» Exercise material
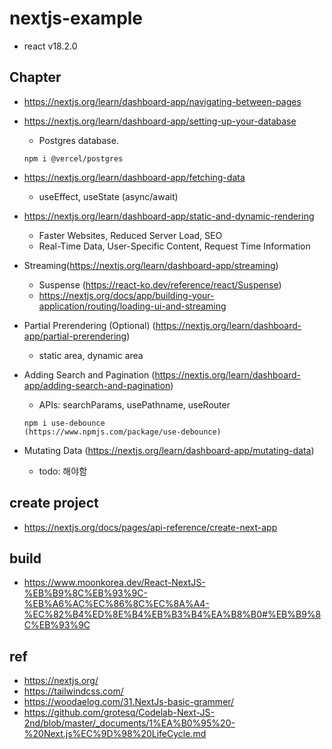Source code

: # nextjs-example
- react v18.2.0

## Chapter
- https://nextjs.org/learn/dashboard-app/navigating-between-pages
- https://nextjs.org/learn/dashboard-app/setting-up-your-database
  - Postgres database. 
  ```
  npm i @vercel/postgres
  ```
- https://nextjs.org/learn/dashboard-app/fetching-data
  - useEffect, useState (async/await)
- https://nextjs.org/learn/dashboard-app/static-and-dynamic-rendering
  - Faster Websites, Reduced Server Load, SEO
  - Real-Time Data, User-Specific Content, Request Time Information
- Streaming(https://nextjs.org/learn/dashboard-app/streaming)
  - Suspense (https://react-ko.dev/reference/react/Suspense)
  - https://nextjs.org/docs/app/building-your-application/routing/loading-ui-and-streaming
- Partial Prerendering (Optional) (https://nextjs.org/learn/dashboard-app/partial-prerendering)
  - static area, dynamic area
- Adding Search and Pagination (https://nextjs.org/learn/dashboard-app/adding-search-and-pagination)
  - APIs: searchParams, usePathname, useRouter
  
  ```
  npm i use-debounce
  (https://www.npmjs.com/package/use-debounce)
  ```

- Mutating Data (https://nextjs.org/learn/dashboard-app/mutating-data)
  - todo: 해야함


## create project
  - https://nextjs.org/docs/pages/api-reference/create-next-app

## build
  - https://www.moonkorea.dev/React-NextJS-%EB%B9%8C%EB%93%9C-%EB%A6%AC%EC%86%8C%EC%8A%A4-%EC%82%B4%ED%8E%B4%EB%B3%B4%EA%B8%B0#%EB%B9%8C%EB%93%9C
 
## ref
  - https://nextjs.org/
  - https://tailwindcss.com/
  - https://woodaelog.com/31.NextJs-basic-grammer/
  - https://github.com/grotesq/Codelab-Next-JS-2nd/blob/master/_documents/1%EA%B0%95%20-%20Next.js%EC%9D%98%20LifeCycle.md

...

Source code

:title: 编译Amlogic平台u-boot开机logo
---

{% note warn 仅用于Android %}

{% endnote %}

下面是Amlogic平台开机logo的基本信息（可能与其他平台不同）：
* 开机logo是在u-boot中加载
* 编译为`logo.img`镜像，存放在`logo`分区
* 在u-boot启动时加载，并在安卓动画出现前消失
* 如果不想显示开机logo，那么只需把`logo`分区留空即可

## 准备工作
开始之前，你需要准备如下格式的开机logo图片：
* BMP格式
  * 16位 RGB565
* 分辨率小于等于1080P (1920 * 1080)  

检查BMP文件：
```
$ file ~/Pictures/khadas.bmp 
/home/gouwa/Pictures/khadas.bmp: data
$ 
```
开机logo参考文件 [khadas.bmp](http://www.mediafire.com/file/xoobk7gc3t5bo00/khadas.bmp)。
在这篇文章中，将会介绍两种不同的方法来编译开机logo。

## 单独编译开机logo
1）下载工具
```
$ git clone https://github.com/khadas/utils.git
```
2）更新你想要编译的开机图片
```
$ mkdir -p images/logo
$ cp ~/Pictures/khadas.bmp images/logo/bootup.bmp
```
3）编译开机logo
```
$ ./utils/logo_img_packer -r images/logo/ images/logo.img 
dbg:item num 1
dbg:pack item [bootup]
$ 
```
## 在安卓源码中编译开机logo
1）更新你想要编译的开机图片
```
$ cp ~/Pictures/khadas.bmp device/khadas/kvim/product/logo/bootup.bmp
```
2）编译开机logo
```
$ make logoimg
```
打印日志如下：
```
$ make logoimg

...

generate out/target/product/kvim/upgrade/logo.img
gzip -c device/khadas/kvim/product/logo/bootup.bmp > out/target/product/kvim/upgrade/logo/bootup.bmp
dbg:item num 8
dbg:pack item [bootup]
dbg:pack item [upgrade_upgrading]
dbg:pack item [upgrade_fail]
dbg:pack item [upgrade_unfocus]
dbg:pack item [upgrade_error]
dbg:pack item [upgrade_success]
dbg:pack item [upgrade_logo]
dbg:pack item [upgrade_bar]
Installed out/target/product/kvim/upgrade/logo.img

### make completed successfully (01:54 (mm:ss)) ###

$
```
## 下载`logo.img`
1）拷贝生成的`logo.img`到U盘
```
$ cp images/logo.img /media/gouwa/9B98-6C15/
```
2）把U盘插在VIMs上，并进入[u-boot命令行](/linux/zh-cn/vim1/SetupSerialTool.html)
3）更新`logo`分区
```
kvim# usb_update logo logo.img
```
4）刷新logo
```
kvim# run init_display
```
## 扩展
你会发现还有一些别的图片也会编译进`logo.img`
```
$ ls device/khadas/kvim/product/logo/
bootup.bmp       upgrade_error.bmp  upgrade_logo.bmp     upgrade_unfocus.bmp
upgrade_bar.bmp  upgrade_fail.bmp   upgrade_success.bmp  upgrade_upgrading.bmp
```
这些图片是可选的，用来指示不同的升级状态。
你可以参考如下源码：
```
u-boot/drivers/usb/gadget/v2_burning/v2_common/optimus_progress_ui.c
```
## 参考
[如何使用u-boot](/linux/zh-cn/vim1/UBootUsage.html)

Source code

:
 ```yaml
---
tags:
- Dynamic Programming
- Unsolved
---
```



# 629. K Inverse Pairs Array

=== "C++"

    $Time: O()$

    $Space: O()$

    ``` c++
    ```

--

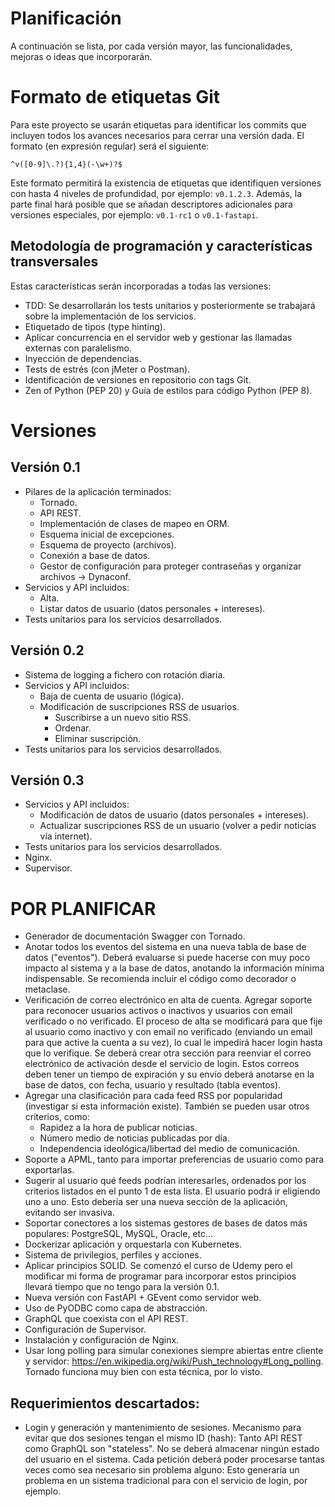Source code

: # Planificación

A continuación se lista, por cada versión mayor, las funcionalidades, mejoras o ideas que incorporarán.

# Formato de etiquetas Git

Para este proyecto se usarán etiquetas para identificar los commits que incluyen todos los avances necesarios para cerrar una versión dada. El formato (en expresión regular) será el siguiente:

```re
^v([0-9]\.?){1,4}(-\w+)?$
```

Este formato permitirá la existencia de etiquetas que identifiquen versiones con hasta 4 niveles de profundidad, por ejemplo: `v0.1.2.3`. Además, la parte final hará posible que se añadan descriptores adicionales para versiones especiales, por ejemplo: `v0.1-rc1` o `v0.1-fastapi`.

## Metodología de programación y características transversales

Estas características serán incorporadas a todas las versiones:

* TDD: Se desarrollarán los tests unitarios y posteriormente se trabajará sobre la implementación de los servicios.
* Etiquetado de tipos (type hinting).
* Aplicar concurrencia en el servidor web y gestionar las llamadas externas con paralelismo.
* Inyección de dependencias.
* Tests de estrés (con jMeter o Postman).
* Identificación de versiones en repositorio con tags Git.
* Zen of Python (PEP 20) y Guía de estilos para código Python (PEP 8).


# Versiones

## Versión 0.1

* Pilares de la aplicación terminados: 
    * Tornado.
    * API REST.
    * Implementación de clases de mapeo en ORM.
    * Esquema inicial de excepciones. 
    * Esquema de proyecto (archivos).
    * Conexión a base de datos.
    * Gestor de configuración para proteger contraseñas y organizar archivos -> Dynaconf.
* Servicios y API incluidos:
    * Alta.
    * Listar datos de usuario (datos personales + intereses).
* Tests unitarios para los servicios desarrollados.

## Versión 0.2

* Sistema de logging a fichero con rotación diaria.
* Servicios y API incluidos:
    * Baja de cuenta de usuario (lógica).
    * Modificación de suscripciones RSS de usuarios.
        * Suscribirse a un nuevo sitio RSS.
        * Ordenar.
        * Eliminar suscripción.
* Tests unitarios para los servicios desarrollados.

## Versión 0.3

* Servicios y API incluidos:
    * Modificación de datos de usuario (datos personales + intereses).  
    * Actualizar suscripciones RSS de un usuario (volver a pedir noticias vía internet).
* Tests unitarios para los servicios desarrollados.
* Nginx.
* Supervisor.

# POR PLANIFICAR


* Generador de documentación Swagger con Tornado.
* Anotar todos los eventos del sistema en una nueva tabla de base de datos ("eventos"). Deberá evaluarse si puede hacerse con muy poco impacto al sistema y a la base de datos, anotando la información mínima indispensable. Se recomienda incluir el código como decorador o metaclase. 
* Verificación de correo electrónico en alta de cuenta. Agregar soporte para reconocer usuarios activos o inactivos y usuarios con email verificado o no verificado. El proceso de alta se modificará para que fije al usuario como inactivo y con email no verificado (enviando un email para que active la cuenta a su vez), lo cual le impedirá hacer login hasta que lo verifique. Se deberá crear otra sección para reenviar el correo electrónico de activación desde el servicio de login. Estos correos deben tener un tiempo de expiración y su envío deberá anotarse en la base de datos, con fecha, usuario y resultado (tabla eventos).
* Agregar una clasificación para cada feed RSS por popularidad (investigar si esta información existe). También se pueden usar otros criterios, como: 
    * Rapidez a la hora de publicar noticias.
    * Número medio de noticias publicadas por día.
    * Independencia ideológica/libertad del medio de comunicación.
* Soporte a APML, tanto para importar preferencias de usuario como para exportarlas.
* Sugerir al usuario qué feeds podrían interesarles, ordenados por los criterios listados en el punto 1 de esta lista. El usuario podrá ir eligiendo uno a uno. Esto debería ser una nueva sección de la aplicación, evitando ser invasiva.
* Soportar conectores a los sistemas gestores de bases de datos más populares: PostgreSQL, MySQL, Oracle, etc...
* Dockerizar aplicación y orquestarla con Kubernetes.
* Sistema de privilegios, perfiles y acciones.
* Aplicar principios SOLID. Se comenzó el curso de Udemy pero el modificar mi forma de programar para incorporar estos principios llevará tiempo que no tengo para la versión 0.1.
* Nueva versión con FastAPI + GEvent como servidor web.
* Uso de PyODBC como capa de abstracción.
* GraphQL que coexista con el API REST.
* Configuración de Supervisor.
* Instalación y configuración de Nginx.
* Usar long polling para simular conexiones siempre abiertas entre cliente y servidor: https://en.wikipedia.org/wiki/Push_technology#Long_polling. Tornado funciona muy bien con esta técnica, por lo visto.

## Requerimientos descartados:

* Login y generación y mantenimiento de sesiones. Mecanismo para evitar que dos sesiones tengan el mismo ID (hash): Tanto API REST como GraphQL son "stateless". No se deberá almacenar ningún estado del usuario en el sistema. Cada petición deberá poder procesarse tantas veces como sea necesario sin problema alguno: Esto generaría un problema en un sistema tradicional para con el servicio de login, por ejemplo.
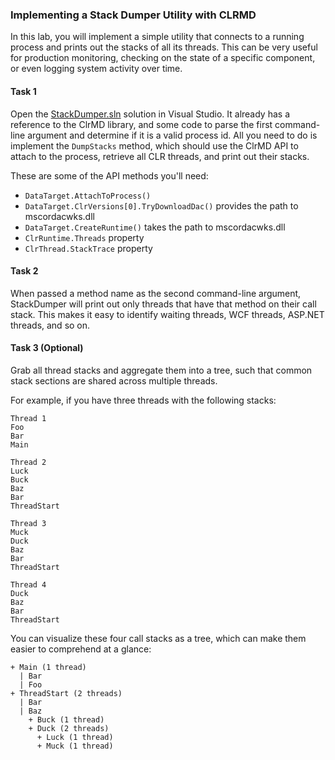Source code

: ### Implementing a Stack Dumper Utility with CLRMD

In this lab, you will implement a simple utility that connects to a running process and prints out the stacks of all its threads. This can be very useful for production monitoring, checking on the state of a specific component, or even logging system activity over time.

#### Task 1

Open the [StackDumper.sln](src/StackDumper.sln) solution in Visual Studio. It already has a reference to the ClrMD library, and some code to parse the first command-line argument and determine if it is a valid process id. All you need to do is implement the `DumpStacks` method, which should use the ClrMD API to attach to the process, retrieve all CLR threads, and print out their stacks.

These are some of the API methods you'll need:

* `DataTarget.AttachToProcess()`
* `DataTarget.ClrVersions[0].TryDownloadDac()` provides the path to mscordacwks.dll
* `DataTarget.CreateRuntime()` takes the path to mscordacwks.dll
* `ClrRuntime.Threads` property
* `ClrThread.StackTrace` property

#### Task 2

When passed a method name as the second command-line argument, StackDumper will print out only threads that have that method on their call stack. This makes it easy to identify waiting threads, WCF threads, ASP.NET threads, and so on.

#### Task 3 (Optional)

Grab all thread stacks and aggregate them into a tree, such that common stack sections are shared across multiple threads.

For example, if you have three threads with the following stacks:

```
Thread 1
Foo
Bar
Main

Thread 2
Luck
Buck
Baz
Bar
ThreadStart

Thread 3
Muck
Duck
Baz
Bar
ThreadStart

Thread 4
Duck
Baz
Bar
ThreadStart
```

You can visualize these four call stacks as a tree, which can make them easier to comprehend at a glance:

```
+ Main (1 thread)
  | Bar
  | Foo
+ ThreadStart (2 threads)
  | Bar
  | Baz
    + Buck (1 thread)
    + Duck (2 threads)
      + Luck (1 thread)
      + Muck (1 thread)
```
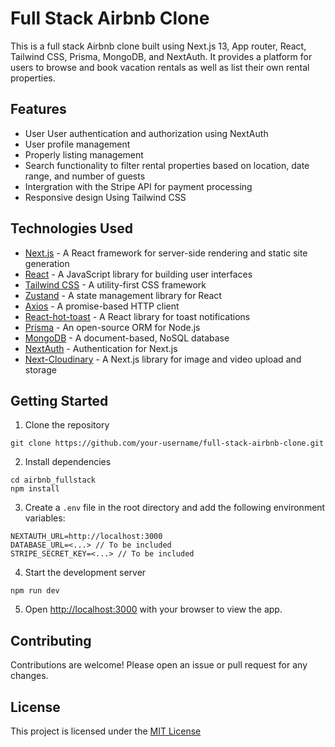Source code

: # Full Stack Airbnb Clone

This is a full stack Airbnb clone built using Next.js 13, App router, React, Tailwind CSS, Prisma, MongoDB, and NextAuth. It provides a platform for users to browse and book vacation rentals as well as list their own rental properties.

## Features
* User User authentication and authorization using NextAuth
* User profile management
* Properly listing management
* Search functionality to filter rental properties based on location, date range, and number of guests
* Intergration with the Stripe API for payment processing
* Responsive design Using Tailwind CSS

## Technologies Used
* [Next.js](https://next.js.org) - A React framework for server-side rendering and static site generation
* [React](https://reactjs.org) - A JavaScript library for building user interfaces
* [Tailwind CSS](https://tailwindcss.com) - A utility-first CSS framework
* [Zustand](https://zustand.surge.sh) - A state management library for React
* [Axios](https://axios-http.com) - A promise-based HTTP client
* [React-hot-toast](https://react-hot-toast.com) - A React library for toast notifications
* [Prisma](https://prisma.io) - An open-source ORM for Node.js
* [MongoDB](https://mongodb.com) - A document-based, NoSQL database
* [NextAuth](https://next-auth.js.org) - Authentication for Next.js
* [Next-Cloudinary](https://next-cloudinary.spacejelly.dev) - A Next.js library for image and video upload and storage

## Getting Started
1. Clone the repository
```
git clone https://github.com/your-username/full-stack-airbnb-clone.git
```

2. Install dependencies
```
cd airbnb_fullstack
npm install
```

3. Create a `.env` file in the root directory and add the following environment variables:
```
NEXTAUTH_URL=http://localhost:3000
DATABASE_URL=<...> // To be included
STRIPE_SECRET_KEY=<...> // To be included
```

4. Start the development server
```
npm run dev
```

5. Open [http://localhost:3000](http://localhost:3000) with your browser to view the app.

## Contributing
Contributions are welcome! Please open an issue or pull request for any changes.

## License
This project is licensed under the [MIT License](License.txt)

» Work task
Copy out the lines above that hold the string "pages".

» Task output
- https://nextjs.org/learn/dashboard-app/navigating-between-pages
  - https://nextjs.org/docs/pages/api-reference/create-next-app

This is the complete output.